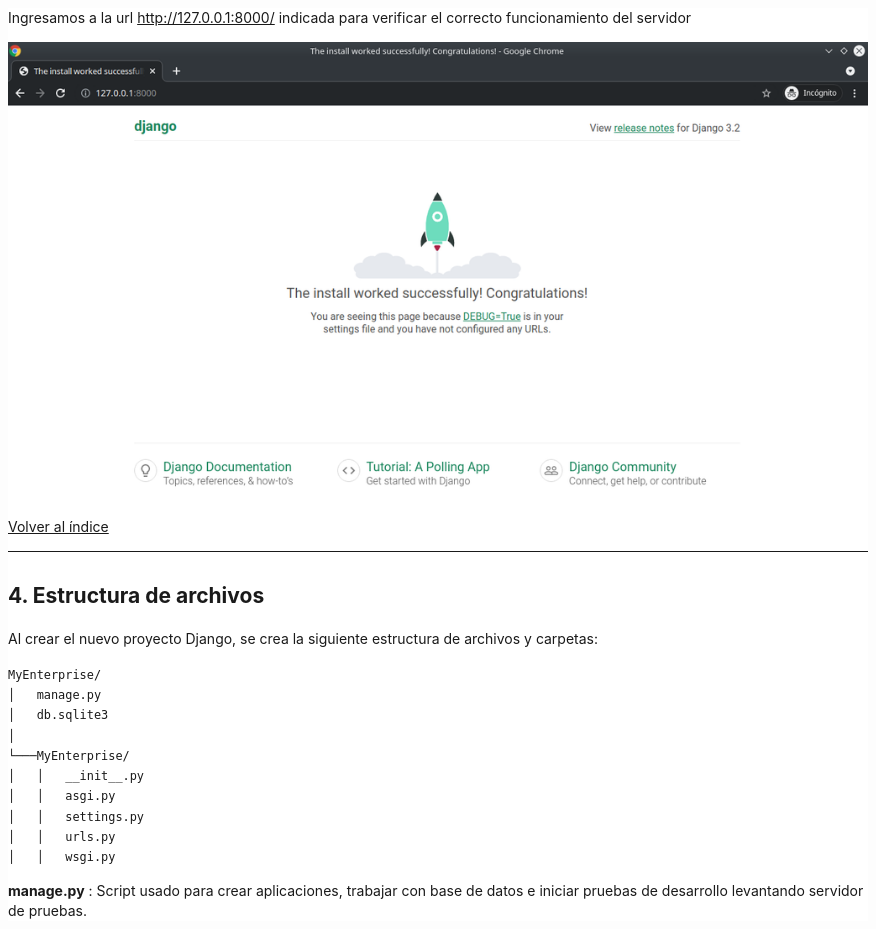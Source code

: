 Ingresamos a la url http://127.0.0.1:8000/ indicada para verificar el correcto funcionamiento del servidor

![](images/1-runserver.png)

[Volver al índice](#indice)

---

<div id='paso4' />

## 4. Estructura de archivos

Al crear el nuevo proyecto Django, se crea la siguiente estructura de archivos y carpetas:

```
MyEnterprise/
│   manage.py
│   db.sqlite3    
│
└───MyEnterprise/
│   │   __init__.py
│   │   asgi.py
│   │   settings.py
│   │   urls.py
│   │   wsgi.py
```

**manage.py** : Script usado para crear aplicaciones, trabajar con base de datos e iniciar pruebas de desarrollo levantando servidor de pruebas.
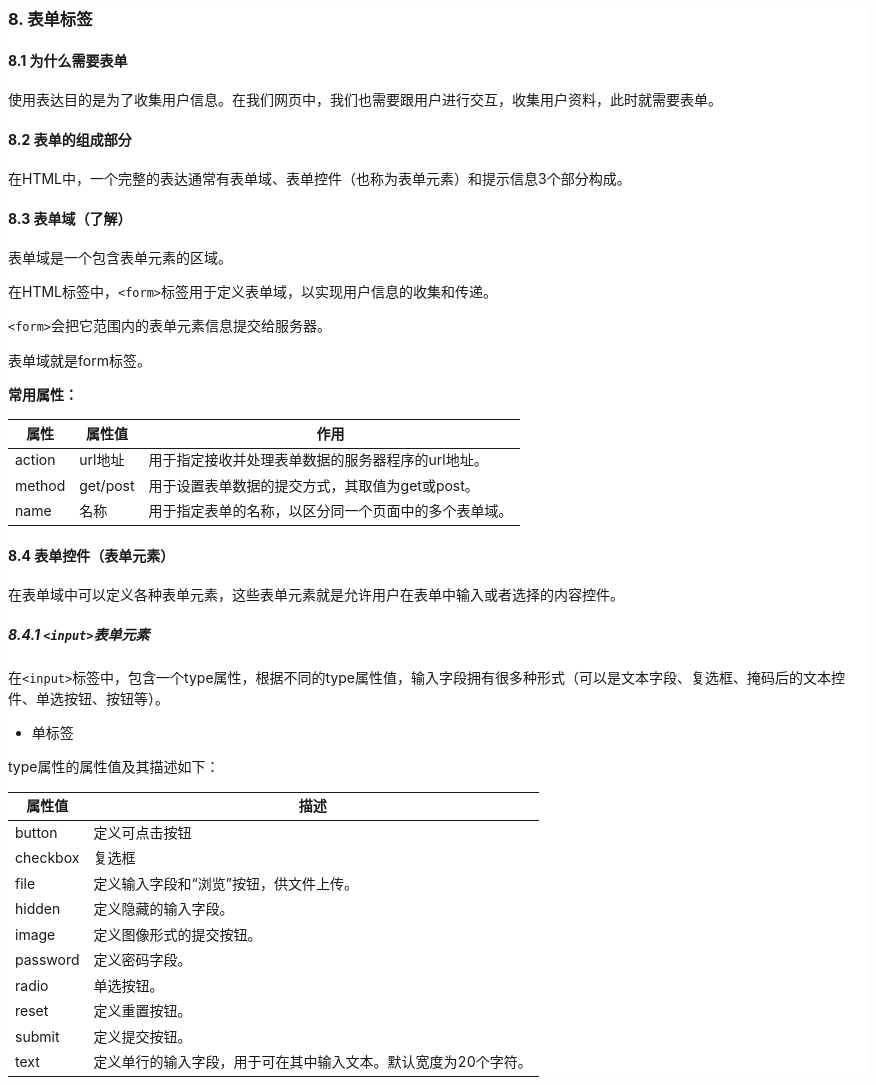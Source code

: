 ### 8. 表单标签

#### 8.1 为什么需要表单

使用表达目的是为了收集用户信息。在我们网页中，我们也需要跟用户进行交互，收集用户资料，此时就需要表单。

#### 8.2 表单的组成部分

在HTML中，一个完整的表达通常有表单域、表单控件（也称为表单元素）和提示信息3个部分构成。

#### 8.3 表单域（了解）

表单域是一个包含表单元素的区域。

在HTML标签中，`<form>`标签用于定义表单域，以实现用户信息的收集和传递。

`<form>`会把它范围内的表单元素信息提交给服务器。

表单域就是form标签。

**常用属性：**

| 属性   | 属性值   | 作用                                                 |
| ------ | -------- | ---------------------------------------------------- |
| action | url地址  | 用于指定接收并处理表单数据的服务器程序的url地址。    |
| method | get/post | 用于设置表单数据的提交方式，其取值为get或post。      |
| name   | 名称     | 用于指定表单的名称，以区分同一个页面中的多个表单域。 |

#### 8.4 表单控件（表单元素）

在表单域中可以定义各种表单元素，这些表单元素就是允许用户在表单中输入或者选择的内容控件。

##### 8.4.1 `<input>`表单元素

在`<input>`标签中，包含一个type属性，根据不同的type属性值，输入字段拥有很多种形式（可以是文本字段、复选框、掩码后的文本控件、单选按钮、按钮等）。

- 单标签

type属性的属性值及其描述如下：

| 属性值   | 描述                                                         |
| -------- | ------------------------------------------------------------ |
| button   | 定义可点击按钮                                               |
| checkbox | 复选框                                                       |
| file     | 定义输入字段和“浏览”按钮，供文件上传。                       |
| hidden   | 定义隐藏的输入字段。                                         |
| image    | 定义图像形式的提交按钮。                                     |
| password | 定义密码字段。                                               |
| radio    | 单选按钮。                                                   |
| reset    | 定义重置按钮。                                               |
| submit   | 定义提交按钮。                                               |
| text     | 定义单行的输入字段，用于可在其中输入文本。默认宽度为20个字符。 |
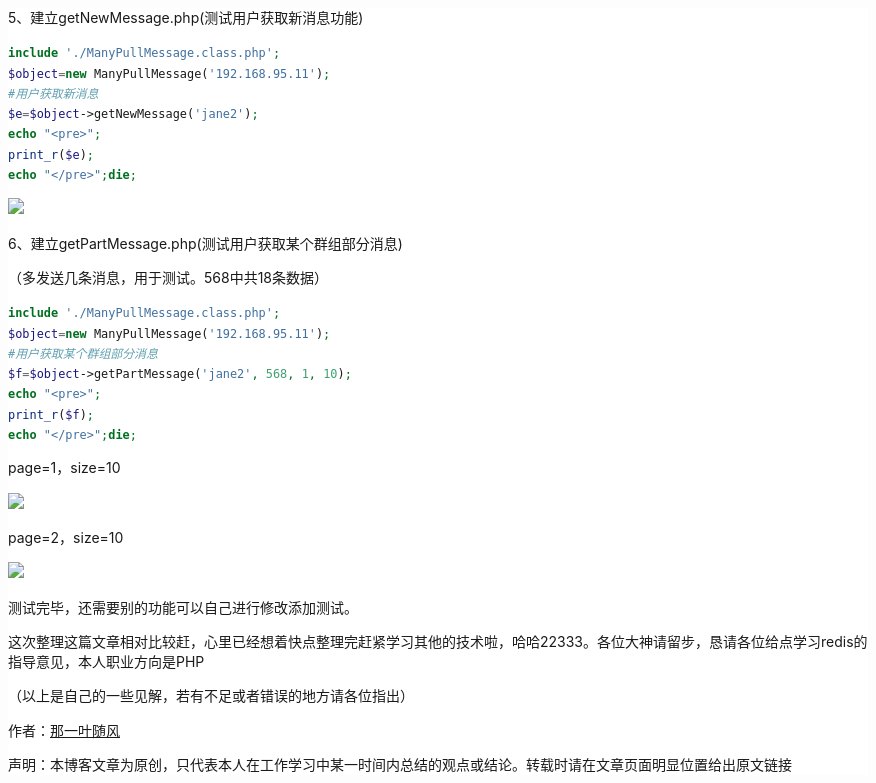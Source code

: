5、建立getNewMessage.php(测试用户获取新消息功能)
 
```php
include './ManyPullMessage.class.php';
$object=new ManyPullMessage('192.168.95.11');
#用户获取新消息
$e=$object->getNewMessage('jane2');
echo "<pre>";
print_r($e);
echo "</pre>";die;
```

![][19]

6、建立getPartMessage.php(测试用户获取某个群组部分消息)

（多发送几条消息，用于测试。568中共18条数据）

 
```php
include './ManyPullMessage.class.php';
$object=new ManyPullMessage('192.168.95.11');
#用户获取某个群组部分消息
$f=$object->getPartMessage('jane2', 568, 1, 10); 
echo "<pre>";
print_r($f);
echo "</pre>";die;
```

page=1，size=10

![][20]

page=2，size=10

![][21]

测试完毕，还需要别的功能可以自己进行修改添加测试。

这次整理这篇文章相对比较赶，心里已经想着快点整理完赶紧学习其他的技术啦，哈哈22333。各位大神请留步，恳请各位给点学习redis的指导意见，本人职业方向是PHP

（以上是自己的一些见解，若有不足或者错误的地方请各位指出）

作者：[那一叶随风][22]

</font>

声明：本博客文章为原创，只代表本人在工作学习中某一时间内总结的观点或结论。转载时请在文章页面明显位置给出原文链接

[0]: http://www.cnblogs.com/phpstudy2015-6/p/6629000.html
[1]: #_label0
[2]: #_label1
[3]: #_label2
[4]: #_label3
[5]: #_labelTop
[6]: ../img/533349970.jpg
[9]: ../img/1171409026.jpg
[10]: http://www.cnblogs.com/phpstudy2015-6/p/6575775.html
[11]: ../img/525382845.jpg
[12]: ../img/314135164.jpg
[13]: ../img/299182347.jpg
[14]: ../img/1869616678.jpg
[15]: ../img/2111905697.jpg
[16]: ../img/1022082976.jpg
[17]: ../img/2070076986.jpg
[18]: ../img/548885646.jpg
[19]: ../img/1260716236.jpg
[20]: ../img/774456705.jpg
[21]: ../img/687426376.jpg
[22]: http://www.cnblogs.com/phpstudy2015-6/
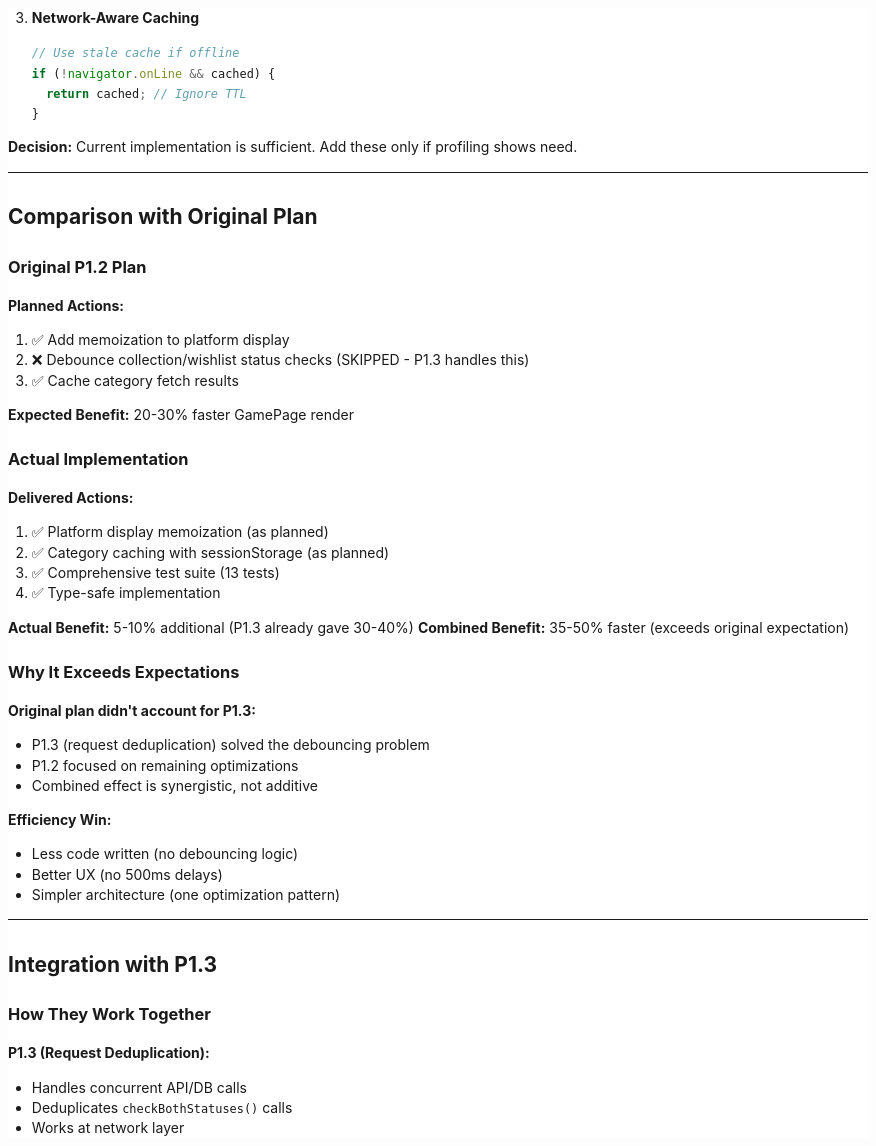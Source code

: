 3. **Network-Aware Caching**
   ```typescript
   // Use stale cache if offline
   if (!navigator.onLine && cached) {
     return cached; // Ignore TTL
   }
   ```

**Decision:** Current implementation is sufficient. Add these only if profiling shows need.

---

## Comparison with Original Plan

### Original P1.2 Plan

**Planned Actions:**
1. ✅ Add memoization to platform display
2. ❌ Debounce collection/wishlist status checks (SKIPPED - P1.3 handles this)
3. ✅ Cache category fetch results

**Expected Benefit:** 20-30% faster GamePage render

### Actual Implementation

**Delivered Actions:**
1. ✅ Platform display memoization (as planned)
2. ✅ Category caching with sessionStorage (as planned)
3. ✅ Comprehensive test suite (13 tests)
4. ✅ Type-safe implementation

**Actual Benefit:** 5-10% additional (P1.3 already gave 30-40%)
**Combined Benefit:** 35-50% faster (exceeds original expectation)

### Why It Exceeds Expectations

**Original plan didn't account for P1.3:**
- P1.3 (request deduplication) solved the debouncing problem
- P1.2 focused on remaining optimizations
- Combined effect is synergistic, not additive

**Efficiency Win:**
- Less code written (no debouncing logic)
- Better UX (no 500ms delays)
- Simpler architecture (one optimization pattern)

---

## Integration with P1.3

### How They Work Together

**P1.3 (Request Deduplication):**
- Handles concurrent API/DB calls
- Deduplicates `checkBothStatuses()` calls
- Works at network layer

■ ■ ■

WORK ITEM.
Identify each line in the records above containing the word "para"; copy those lines.

SOLUTION FOR THIS PROBLEM.
: Ingresamos a la url http://127.0.0.1:8000/ indicada para verificar el correcto funcionamiento del servidor
**manage.py** : Script usado para crear aplicaciones, trabajar con base de datos e iniciar pruebas de desarrollo levantando servidor de pruebas.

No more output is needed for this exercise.